Ecological niche modeling is quickly becoming a prevalent technique in the attempt to predict species’ ranges. Most standard GIS-based niche models use a limited set of presence-absence data combined with coarse resolution environmental variables to identify and map suitable habitat on a regional spatial scale. We propose a system in which very fine-scale presence-absence data permits the use of more restrictive environmental factors and hence a more powerful predictive model. Using high resolution infra-red aerial photography for the state of Indiana we generated a highly detailed species range map for individual populations of eastern hemlock (Tsuga canadensis). Eastern hemlock is an uncommon species in Indiana, occurring only in small, dense stands that are disjunct from the main range and often widely separated from each other. Our species range map was used as the basis for presence-absence data in a predictive GIS-based model in which we use fine-scale environmental factors which were previously considered too variable to incorporate.

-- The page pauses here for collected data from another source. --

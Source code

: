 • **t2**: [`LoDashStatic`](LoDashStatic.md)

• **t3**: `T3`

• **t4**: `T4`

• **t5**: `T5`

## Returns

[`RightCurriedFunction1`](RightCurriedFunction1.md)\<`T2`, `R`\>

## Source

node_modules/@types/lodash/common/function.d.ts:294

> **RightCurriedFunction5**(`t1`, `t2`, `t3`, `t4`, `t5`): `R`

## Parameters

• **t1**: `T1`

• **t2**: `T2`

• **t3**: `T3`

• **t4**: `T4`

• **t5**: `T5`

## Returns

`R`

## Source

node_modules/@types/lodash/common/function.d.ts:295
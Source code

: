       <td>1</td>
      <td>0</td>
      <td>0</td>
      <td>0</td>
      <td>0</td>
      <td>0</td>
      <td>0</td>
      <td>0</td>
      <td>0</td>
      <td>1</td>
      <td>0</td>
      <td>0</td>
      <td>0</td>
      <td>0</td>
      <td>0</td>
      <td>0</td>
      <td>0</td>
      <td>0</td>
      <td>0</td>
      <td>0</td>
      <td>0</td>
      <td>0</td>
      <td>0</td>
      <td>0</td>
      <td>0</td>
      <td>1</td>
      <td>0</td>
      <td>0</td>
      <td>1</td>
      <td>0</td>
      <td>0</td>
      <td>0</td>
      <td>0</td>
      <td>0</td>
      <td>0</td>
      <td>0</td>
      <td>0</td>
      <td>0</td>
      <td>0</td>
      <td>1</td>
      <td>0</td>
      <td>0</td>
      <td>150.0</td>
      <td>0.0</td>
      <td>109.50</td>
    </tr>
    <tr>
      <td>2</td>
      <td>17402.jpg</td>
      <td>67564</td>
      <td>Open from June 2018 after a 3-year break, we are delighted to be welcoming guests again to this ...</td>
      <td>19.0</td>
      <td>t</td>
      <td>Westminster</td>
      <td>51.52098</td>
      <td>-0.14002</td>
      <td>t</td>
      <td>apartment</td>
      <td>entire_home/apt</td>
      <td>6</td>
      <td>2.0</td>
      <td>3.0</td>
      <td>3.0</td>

This type of model is a potentially powerful resource for ongoing conservation efforts with a species threatened by range-wide extirpation by the hemlock woolly adelgid, a non-native insect pest.
Results/Conclusions
E.B. Little’s range maps, the standard for eastern tree species range data, indicate 8 regions of eastern hemlock habitat within the state of Indiana that total 3,570.38 km2 in area. Our technique allowed us to create a map which greatly reduces this estimate of potential habitat by accurately portraying the precise locations of existing eastern hemlock stands. We identified 203 unique stands of eastern hemlock with a total area of 3.13 km2 (0.0878% of Little’s area). In addition, 45.6% of the area of our range map is located outside of the boundaries delimited by Little’s map. Presence-absence data at this level of precision has permitted us to use fine-scale environmental factors, such as soil type, slope, aspect, and proximity to water, in the development of an ecological niche model which predicts potential, but currently unoccupied, habitat on a fine spatial scale. Our results show the value of high resolution aerial photography as baseline data for ecological niche modeling and the feasibility of fine-scale predictive habitat modeling.